Launch docking daemon😈:
Being in the same directory, open a new screen. Launch a docking daemon:
- Wynton
source /wynton/group/bks/soft/python_envs/python3.8.5.sh
sh /wynton/group/bks/soft/juggler/rundockd-v0.8.sh
- Gimel (gimel2/gimel5/n-1-XXX ...)
source /nfs/soft/ian/python3.8.5.sh
sh /nfs/home/ak87/PROGRAM/juggler/rundockd-v0.8.sh
You can run other calculations in the meantime, as Juggler will track the task IDs that it launched.

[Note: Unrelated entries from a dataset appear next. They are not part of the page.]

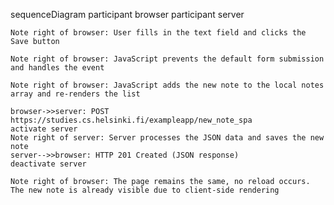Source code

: sequenceDiagram
    participant browser
    participant server

    Note right of browser: User fills in the text field and clicks the Save button

    Note right of browser: JavaScript prevents the default form submission and handles the event

    Note right of browser: JavaScript adds the new note to the local notes array and re-renders the list

    browser->>server: POST https://studies.cs.helsinki.fi/exampleapp/new_note_spa
    activate server
    Note right of server: Server processes the JSON data and saves the new note
    server-->>browser: HTTP 201 Created (JSON response)
    deactivate server

    Note right of browser: The page remains the same, no reload occurs. The new note is already visible due to client-side rendering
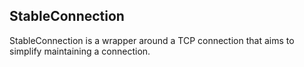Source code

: ## StableConnection

StableConnection is a wrapper around a TCP connection that aims to simplify maintaining a connection.
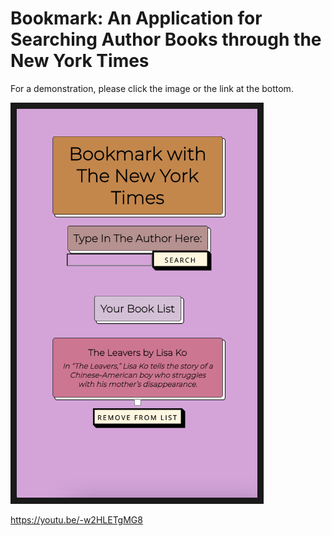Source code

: # Bookmark:  An Application for Searching Author Books through the New York Times

For a demonstration, please click the image or the link at the bottom.

<a href="http://www.youtube.com/watch?feature=player_embedded&v=-w2HLETgMG8
" target="_blank"><img src="https://github.com/donuty/bookmark/blob/main/bookmarkappscreenshot.png?raw=true" 
alt="Screenshot of sorbet-colored Bookmark application featuring search result for author 'Lisa Ko'" width="385" height="622" border="10" /></a>

https://youtu.be/-w2HLETgMG8
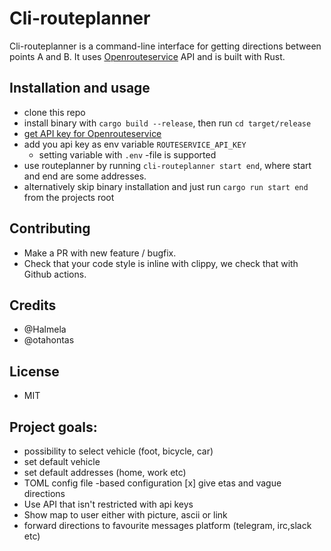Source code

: # Cli-routeplanner

Cli-routeplanner is a command-line interface for getting directions between points A and B. It uses [Openrouteservice](openrouteservice.org) API and is built with Rust.

## Installation and usage
- clone this repo
- install binary with `cargo build --release`, then run `cd target/release`
- [get API key for Openrouteservice](https://openrouteservice.org/dev/#/home)
- add you api key as env variable `ROUTESERVICE_API_KEY`
  - setting variable with `.env` -file is supported
- use routeplanner by running `cli-routeplanner start end`, where start and end are some addresses.
- alternatively skip binary installation and just run `cargo run start end` from the projects root

## Contributing
- Make a PR with new feature / bugfix.
- Check that your code style is inline with clippy, we check that with Github actions.

## Credits
- @Halmela
- @otahontas

## License
- MIT

## Project goals:
- possibility to select vehicle (foot, bicycle, car)
- set default vehicle
- set default addresses (home, work etc)
- TOML config file -based configuration
[x] give etas and vague directions
- Use API that isn't restricted with api keys
- Show map to user either with picture, ascii or link
- forward directions to favourite messages platform (telegram, irc,slack etc)
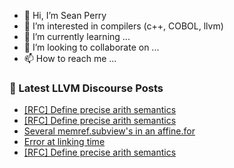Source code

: - 👋 Hi, I’m Sean Perry
- 👀 I’m interested in compilers (c++, COBOL, llvm)
- 🌱 I’m currently learning ...
- 💞️ I’m looking to collaborate on ...
- 📫 How to reach me ...

<!---
s66perry/s66perry is a ✨ special ✨ repository because its `README.md` (this file) appears on your GitHub profile.
You can click the Preview link to take a look at your changes.
--->
### 📕 Latest LLVM Discourse Posts

<!-- DISCOURSE-LLVM:START -->
- [[RFC] Define precise arith semantics](https://discourse.llvm.org/t/rfc-define-precise-arith-semantics/65507#post_9)
- [[RFC] Define precise arith semantics](https://discourse.llvm.org/t/rfc-define-precise-arith-semantics/65507#post_8)
- [Several memref.subview&#39;s in an affine.for](https://discourse.llvm.org/t/several-memref-subviews-in-an-affine-for/65518#post_1)
- [Error at linking time](https://discourse.llvm.org/t/error-at-linking-time/65477#post_3)
- [[RFC] Define precise arith semantics](https://discourse.llvm.org/t/rfc-define-precise-arith-semantics/65507#post_7)
<!-- DISCOURSE-LLVM:END -->
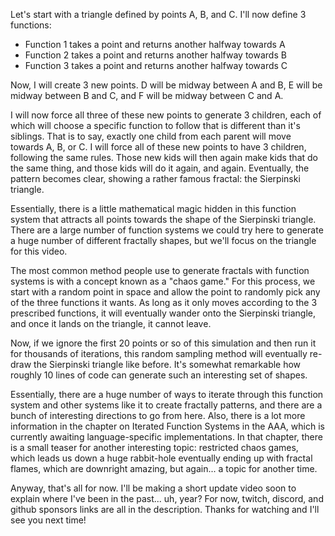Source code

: Let's start with a triangle defined by points A, B, and C.
I'll now define 3 functions:

- Function 1 takes a point and returns another halfway towards A
- Function 2 takes a point and returns another halfway towards B
- Function 3 takes a point and returns another halfway towards C

Now, I will create 3 new points.
D will be midway between A and B, E will be midway between B and C, and F will be midway between C and A.

I will now force all three of these new points to generate 3 children, each of which will choose a specific function to follow that is different than it's siblings.
That is to say, exactly one child from each parent will move towards A, B, or C.
I will force all of these new points to have 3 children, following the same rules.
Those new kids will then again make kids that do the same thing, and those kids will do it again, and again.
Eventually, the pattern becomes clear, showing a rather famous fractal: the Sierpinski triangle.

Essentially, there is a little mathematical magic hidden in this function system that attracts all points towards the shape of the Sierpinski triangle.
There are a large number of function systems we could try here to generate a huge number of different fractally shapes, but we'll focus on the triangle for this video.

The most common method people use to generate fractals with function systems is with a concept known as a "chaos game."
For this process, we start with a random point in space and allow the point to randomly pick any of the three functions it wants.
As long as it only moves according to the 3 prescribed functions, it will eventually wander onto the Sierpinski triangle, and once it lands on the triangle, it cannot leave.

Now, if we ignore the first 20 points or so of this simulation and then run it for thousands of iterations, this random sampling method will eventually re-draw the Sierpinski triangle like before.
It's somewhat remarkable how roughly 10 lines of code can generate such an interesting set of shapes.

Essentially, there are a huge number of ways to iterate through this function system and other systems like it to create fractally patterns, and there are a bunch of interesting directions to go from here.
Also, there is a lot more information in the chapter on Iterated Function Systems in the AAA, which is currently awaiting language-specific implementations.
In that chapter, there is a small teaser for another interesting topic: restricted chaos games, which leads us down a huge rabbit-hole eventually ending up with fractal flames, which are downright amazing, but again... a topic for another time.

Anyway, that's all for now.
I'll be making a short update video soon to explain where I've been in the past... uh, year?
For now, twitch, discord, and github sponsors links are all in the description.
Thanks for watching and I'll see you next time!
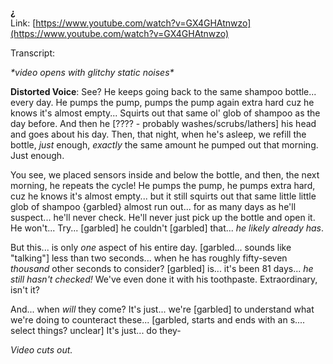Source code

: **¿**  
Link: [https://www.youtube.com/watch?v=GX4GHAtnwzo](https://www.youtube.com/watch?v=GX4GHAtnwzo)

Transcript:

*\*video opens with glitchy static noises\**

**Distorted Voice**: See? He keeps going back to the same shampoo bottle... every day. He pumps the pump, pumps the pump again extra hard cuz he knows it's almost empty... Squirts out that same ol' glob of shampoo as the day before. And then he \[???? \- probably washes/scrubs/lathers\] his head and goes about his day. Then, that night, when he's asleep, we refill the bottle, *just* enough, *exactly* the same amount he pumped out that morning. Just enough.

You see, we placed sensors inside and below the bottle, and then, the next morning, he repeats the cycle\! He pumps the pump, he pumps extra hard, cuz he knows it's almost empty... but it still squirts out that same little little glob of shampoo {garbled} almost run out... for as many days as he'll suspect... he'll never check. He'll never just pick up the bottle and open it. He won't... Try... \[garbled\] he couldn't \[garbled\] that... *he likely already has*.

But this... is only *one* aspect of his entire day. \[garbled... sounds like "talking"\] less than two seconds... when he has roughly fifty-seven *thousand* other seconds to consider? \[garbled\] is... it's been 81 days... *he still hasn't checked\!* We've even done it with his toothpaste. Extraordinary, isn't it?

And... when *will* they come? It's just... we're \[garbled\] to understand what we're doing to counteract these... \[garbled, starts and ends with an s.... select things? unclear\] It's just... do they-

*Video cuts out.*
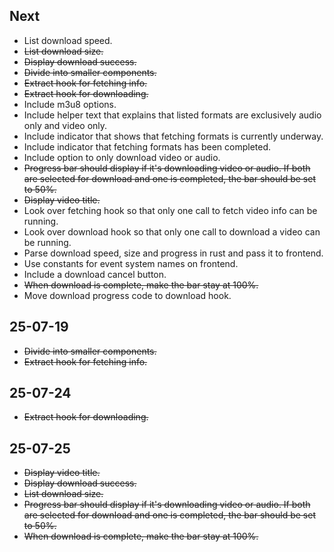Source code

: ## Next

- List download speed.
- ~~List download size.~~
- ~~Display download success.~~
- ~~Divide into smaller components.~~
- ~~Extract hook for fetching info.~~
- ~~Extract hook for downloading.~~
- Include m3u8 options.
- Include helper text that explains that listed formats are exclusively audio only and video only.
- Include indicator that shows that fetching formats is currently underway.
- Include indicator that fetching formats has been completed.
- Include option to only download video or audio.
- ~~Progress bar should display if it's downloading video or audio. If both are selected for download and one is completed, the bar should be set to 50%.~~
- ~~Display video title.~~
- Look over fetching hook so that only one call to fetch video info can be running.
- Look over download hook so that only one call to download a video can be running.
- Parse download speed, size and progress in rust and pass it to frontend.
- Use constants for event system names on frontend.
- Include a download cancel button.
- ~~When download is complete, make the bar stay at 100%.~~
- Move download progress code to download hook.

## 25-07-19

- ~~Divide into smaller components.~~
- ~~Extract hook for fetching info.~~

## 25-07-24

- ~~Extract hook for downloading.~~

## 25-07-25

- ~~Display video title.~~
- ~~Display download success.~~
- ~~List download size.~~
- ~~Progress bar should display if it's downloading video or audio. If both are selected for download and one is completed, the bar should be set to 50%.~~
- ~~When download is complete, make the bar stay at 100%.~~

The run will take few hours to ~2 days depending on the number of actives and decoys and the load of Wynton.
Processing results
At the end of a run you will get a message that convergence was reachedThe script will print the paths to where three best matching sphere sets are:
- best enrichment
- best RMSD
- best balanced metrics (highest enrichment, lowest RMSD and lowest Nsph).
You can use dockfiles
from the listed directories.
You can also track the optimization progress running the following script in your working directory:
- Wynton
/wynton/group/bks/soft/juggler/plot_all_metrics.py
- Gimel
/nfs/home/ak87/PROGRAM/juggler/plot_all_metrics.py
It produces combined_metrics.png
If not converged
The program will stop after 200 generations if convergence is not reached. In case it takes too long you can stop it any time by pressing Ctrl-C. It doesn't mean that you have no results, though. Juggler generates combined_metrics.dat
file in the working directory, which contains metrics for all sets explored. It contains the following columns:
Generations Set# NormLogAUC RMSD Nsph Combined_metrics
You can paste its content into Excel, sort by the highest NormLogAUC and pick a MS set of your liking.